Problem statement — Repeat the data exactly as given below, dropping every picture.

---------- Given records ----------

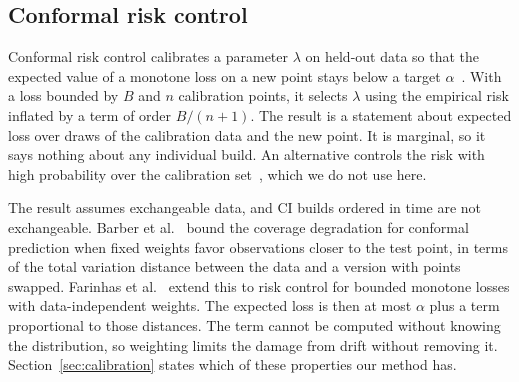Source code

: \subsection{Conformal risk control}
\label{sec:crc}

Conformal risk control calibrates a parameter $\lambda$ on held-out data so that the expected value of a monotone loss on a new point stays below a target $\alpha$~\cite{angelopoulos2024crc}. With a loss bounded by $B$ and $n$ calibration points, it selects $\lambda$ using the empirical risk inflated by a term of order $B/(n+1)$. The result is a statement about expected loss over draws of the calibration data and the new point. It is marginal, so it says nothing about any individual build. An alternative controls the risk with high probability over the calibration set~\cite{bates2021rcps}, which we do not use here.

The result assumes exchangeable data, and CI builds ordered in time are not exchangeable. Barber et al.~\cite{barber2023beyond} bound the coverage degradation for conformal prediction when fixed weights favor observations closer to the test point, in terms of the total variation distance between the data and a version with points swapped. Farinhas et al.~\cite{farinhas2024nonexchangeable} extend this to risk control for bounded monotone losses with data-independent weights. The expected loss is then at most $\alpha$ plus a term proportional to those distances. The term cannot be computed without knowing the distribution, so weighting limits the damage from drift without removing it. Section~\ref{sec:calibration} states which of these properties our method has.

----------

Result for this task —
Source code

: \subsection{Conformal risk control}
\label{sec:crc}

Conformal risk control calibrates a parameter $\lambda$ on held-out data so that the expected value of a monotone loss on a new point stays below a target $\alpha$~\cite{angelopoulos2024crc}. With a loss bounded by $B$ and $n$ calibration points, it selects $\lambda$ using the empirical risk inflated by a term of order $B/(n+1)$. The result is a statement about expected loss over draws of the calibration data and the new point. It is marginal, so it says nothing about any individual build. An alternative controls the risk with high probability over the calibration set~\cite{bates2021rcps}, which we do not use here.

The result assumes exchangeable data, and CI builds ordered in time are not exchangeable. Barber et al.~\cite{barber2023beyond} bound the coverage degradation for conformal prediction when fixed weights favor observations closer to the test point, in terms of the total variation distance between the data and a version with points swapped. Farinhas et al.~\cite{farinhas2024nonexchangeable} extend this to risk control for bounded monotone losses with data-independent weights. The expected loss is then at most $\alpha$ plus a term proportional to those distances. The term cannot be computed without knowing the distribution, so weighting limits the damage from drift without removing it. Section~\ref{sec:calibration} states which of these properties our method has.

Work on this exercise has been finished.